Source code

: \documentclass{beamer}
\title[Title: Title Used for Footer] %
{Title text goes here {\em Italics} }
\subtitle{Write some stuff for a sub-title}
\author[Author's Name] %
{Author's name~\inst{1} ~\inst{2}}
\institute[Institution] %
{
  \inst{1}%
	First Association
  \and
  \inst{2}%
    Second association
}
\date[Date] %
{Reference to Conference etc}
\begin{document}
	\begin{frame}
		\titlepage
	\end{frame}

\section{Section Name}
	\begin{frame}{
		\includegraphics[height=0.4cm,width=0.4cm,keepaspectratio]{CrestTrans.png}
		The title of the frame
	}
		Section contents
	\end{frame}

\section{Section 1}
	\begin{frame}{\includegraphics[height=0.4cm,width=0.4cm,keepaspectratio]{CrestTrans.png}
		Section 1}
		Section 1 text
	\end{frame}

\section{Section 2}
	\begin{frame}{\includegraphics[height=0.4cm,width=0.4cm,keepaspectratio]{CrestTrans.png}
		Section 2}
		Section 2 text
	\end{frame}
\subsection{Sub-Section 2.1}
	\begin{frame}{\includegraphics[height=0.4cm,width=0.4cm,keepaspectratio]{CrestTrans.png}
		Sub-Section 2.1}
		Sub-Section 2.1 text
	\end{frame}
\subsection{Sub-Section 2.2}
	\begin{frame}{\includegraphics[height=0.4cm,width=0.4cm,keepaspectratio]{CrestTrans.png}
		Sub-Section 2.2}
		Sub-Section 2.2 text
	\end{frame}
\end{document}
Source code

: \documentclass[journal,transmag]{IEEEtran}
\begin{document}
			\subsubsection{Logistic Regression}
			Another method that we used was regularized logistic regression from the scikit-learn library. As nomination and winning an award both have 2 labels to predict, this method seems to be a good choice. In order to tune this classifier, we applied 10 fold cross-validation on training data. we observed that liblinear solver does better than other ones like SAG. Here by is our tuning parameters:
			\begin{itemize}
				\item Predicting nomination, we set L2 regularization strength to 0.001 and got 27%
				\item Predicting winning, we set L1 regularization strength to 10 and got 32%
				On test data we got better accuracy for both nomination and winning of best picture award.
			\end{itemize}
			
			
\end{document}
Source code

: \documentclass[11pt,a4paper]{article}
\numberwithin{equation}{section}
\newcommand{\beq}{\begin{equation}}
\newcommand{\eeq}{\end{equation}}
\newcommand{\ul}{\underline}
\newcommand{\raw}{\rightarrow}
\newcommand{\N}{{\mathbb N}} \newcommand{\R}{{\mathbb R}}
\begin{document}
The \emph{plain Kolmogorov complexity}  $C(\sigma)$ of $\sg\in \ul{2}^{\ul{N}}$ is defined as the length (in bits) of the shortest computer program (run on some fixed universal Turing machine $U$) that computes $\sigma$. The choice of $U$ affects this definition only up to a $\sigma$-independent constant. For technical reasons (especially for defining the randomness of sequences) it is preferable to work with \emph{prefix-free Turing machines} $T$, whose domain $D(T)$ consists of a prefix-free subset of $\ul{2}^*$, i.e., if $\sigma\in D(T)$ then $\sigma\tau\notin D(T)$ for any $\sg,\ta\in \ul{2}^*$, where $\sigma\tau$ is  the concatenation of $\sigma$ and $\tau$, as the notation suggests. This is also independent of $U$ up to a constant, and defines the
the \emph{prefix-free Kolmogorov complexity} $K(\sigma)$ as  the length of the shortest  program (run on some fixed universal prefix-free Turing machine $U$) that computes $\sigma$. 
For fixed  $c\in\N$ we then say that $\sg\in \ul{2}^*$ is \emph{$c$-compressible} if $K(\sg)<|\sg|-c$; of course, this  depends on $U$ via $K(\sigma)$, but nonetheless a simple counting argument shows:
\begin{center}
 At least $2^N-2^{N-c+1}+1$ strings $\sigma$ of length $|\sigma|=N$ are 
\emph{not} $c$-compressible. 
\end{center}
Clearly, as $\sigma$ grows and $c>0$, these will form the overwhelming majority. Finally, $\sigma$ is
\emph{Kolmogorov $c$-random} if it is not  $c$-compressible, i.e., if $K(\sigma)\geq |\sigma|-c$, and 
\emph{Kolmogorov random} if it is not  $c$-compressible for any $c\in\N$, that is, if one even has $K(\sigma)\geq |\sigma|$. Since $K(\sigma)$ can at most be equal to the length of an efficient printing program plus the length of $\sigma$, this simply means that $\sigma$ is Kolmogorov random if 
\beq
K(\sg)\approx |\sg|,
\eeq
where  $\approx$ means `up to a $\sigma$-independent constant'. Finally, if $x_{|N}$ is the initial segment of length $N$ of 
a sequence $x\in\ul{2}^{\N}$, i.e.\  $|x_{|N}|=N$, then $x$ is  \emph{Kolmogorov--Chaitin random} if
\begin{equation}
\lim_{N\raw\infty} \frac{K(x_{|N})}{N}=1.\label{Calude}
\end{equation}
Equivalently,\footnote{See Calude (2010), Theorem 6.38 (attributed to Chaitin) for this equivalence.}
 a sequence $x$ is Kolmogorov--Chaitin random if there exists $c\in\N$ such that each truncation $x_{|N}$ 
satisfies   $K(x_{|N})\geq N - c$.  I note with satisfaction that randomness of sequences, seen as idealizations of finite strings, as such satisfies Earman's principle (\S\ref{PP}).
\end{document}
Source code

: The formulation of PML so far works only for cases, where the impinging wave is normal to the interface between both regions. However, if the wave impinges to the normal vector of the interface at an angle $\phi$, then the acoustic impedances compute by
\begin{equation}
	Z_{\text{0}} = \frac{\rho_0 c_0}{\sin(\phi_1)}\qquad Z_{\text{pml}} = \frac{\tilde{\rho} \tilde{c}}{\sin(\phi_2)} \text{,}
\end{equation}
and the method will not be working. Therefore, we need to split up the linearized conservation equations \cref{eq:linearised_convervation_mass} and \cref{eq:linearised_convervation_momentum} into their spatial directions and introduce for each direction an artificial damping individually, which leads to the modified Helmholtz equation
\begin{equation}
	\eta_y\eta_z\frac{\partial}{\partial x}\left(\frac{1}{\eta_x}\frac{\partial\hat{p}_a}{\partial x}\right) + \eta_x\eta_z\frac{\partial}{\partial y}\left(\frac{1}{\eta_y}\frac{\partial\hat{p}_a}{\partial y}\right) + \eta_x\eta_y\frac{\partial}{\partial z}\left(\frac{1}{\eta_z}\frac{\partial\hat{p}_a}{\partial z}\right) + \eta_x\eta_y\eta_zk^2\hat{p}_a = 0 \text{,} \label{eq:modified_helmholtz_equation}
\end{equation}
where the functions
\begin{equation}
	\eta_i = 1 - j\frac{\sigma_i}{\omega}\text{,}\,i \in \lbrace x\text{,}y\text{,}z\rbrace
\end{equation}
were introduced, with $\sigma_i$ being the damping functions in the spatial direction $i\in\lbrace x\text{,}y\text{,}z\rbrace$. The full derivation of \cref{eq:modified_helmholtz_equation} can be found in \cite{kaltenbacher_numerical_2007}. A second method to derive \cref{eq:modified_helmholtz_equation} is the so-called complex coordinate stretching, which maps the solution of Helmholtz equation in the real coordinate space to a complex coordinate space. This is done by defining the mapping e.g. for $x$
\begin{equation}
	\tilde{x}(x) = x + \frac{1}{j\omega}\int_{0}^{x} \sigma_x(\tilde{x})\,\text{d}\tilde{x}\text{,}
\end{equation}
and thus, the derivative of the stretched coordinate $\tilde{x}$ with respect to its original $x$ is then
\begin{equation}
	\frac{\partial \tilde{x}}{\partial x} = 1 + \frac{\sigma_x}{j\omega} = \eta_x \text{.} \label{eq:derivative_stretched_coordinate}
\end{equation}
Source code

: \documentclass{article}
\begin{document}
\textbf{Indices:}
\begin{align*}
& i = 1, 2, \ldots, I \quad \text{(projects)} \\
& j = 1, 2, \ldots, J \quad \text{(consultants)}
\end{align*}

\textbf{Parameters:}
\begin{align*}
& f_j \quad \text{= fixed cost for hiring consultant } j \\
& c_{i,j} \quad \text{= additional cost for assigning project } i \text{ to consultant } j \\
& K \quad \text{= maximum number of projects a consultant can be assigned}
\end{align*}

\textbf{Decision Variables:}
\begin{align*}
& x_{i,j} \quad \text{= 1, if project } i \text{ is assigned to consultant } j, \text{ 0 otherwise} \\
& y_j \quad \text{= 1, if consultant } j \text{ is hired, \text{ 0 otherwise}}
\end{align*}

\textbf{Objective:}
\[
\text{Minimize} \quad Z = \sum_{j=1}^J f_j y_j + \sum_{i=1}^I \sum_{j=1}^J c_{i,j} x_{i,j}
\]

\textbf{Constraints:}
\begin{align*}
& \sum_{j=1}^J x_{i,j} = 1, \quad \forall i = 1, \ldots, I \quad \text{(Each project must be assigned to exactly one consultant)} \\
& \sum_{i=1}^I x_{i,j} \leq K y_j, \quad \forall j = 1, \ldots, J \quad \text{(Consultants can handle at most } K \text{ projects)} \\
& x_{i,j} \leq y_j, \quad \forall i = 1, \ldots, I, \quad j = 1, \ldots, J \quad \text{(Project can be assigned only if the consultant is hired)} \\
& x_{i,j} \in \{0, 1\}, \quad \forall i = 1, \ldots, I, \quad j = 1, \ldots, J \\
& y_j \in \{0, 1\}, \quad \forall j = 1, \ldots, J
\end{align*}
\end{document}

:::

### Task instructions
Go through the listing above. Show each line where the word "newcommand" is found.

### Response to the exercise
\newcommand{\beq}{\begin{equation}}
\newcommand{\eeq}{\end{equation}}
\newcommand{\ul}{\underline}
\newcommand{\raw}{\rightarrow}
\newcommand{\N}{{\mathbb N}} \newcommand{\R}{{\mathbb R}}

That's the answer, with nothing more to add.